▶ **ABOUT THIS EXERCISE**:
Of all the entries below, only the lines from the one with "- You can locate" up to and including the one with "(*The application does" are to be duplicated exactly.

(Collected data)
▬▬▬▬▬▬
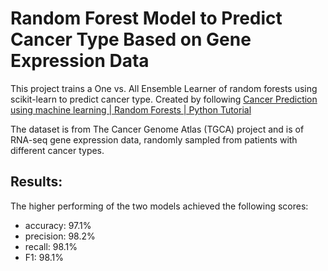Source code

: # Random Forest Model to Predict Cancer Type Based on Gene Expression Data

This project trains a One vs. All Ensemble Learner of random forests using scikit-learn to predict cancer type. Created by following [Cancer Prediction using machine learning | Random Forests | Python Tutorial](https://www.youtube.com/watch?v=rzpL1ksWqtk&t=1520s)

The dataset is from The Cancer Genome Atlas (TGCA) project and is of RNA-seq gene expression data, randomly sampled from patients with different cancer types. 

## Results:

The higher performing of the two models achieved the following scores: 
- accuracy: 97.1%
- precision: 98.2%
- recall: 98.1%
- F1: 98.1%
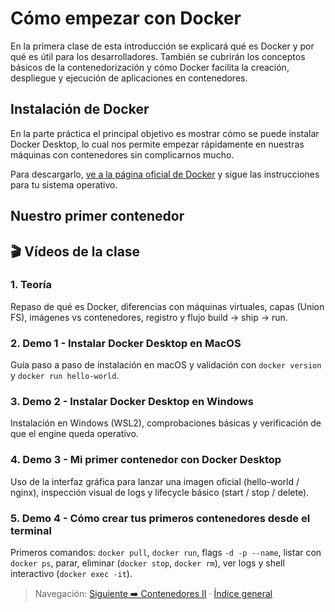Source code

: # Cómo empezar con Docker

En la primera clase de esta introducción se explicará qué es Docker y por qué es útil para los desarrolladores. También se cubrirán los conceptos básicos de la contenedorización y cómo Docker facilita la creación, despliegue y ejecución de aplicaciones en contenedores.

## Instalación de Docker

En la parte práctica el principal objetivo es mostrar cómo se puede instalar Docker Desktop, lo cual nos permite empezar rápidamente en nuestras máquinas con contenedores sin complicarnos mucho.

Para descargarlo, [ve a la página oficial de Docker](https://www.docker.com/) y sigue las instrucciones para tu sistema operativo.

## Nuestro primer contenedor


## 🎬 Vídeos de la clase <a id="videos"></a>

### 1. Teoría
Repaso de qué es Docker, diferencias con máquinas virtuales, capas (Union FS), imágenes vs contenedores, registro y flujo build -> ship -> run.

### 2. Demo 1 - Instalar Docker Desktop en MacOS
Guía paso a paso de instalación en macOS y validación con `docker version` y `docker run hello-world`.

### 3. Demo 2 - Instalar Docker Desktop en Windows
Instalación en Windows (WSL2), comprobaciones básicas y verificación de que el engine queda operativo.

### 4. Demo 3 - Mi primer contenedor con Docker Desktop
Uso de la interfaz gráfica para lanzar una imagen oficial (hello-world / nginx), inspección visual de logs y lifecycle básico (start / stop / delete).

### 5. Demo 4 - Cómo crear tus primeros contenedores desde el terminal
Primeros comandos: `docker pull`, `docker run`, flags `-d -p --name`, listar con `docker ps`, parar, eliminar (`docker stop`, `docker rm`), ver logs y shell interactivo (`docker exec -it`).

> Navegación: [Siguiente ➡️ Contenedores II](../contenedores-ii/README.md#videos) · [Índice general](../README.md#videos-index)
▬▬▬▬▬▬
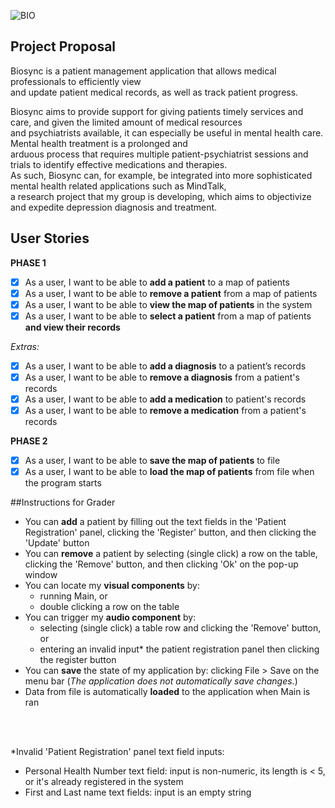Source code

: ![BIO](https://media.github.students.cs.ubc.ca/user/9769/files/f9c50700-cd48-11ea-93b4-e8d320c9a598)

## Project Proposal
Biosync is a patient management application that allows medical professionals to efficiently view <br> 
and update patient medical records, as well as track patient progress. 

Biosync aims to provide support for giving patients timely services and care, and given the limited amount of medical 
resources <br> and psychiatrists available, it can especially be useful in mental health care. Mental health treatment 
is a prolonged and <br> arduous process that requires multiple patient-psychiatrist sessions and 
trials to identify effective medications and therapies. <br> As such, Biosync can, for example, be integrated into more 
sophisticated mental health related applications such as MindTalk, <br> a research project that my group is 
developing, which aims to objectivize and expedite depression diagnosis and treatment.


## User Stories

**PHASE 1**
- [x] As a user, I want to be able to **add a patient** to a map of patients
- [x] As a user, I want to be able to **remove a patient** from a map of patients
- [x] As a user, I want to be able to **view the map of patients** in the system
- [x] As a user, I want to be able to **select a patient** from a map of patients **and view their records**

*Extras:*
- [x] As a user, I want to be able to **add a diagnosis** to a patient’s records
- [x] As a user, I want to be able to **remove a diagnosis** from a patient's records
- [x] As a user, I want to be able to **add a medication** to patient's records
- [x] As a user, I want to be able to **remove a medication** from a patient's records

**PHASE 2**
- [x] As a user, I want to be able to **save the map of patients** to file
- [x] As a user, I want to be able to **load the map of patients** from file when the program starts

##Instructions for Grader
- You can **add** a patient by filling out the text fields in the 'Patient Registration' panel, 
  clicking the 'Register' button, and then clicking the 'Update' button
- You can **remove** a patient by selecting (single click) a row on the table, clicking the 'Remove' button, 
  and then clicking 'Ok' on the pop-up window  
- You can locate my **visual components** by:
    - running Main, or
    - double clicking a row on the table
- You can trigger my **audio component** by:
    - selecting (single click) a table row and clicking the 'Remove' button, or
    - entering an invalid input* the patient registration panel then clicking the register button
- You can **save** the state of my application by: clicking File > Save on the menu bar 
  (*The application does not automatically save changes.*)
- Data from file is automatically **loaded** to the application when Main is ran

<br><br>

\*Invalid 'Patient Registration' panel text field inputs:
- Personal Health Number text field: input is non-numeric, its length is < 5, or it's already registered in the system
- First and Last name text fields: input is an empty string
▬▬▬▬▬▬
▶ **THE COMPLETED TASK**:
- You can locate my **visual components** by:
    - running Main, or
    - double clicking a row on the table
- You can trigger my **audio component** by:
    - selecting (single click) a table row and clicking the 'Remove' button, or
    - entering an invalid input* the patient registration panel then clicking the register button
- You can **save** the state of my application by: clicking File > Save on the menu bar 
  (*The application does not automatically save changes.*)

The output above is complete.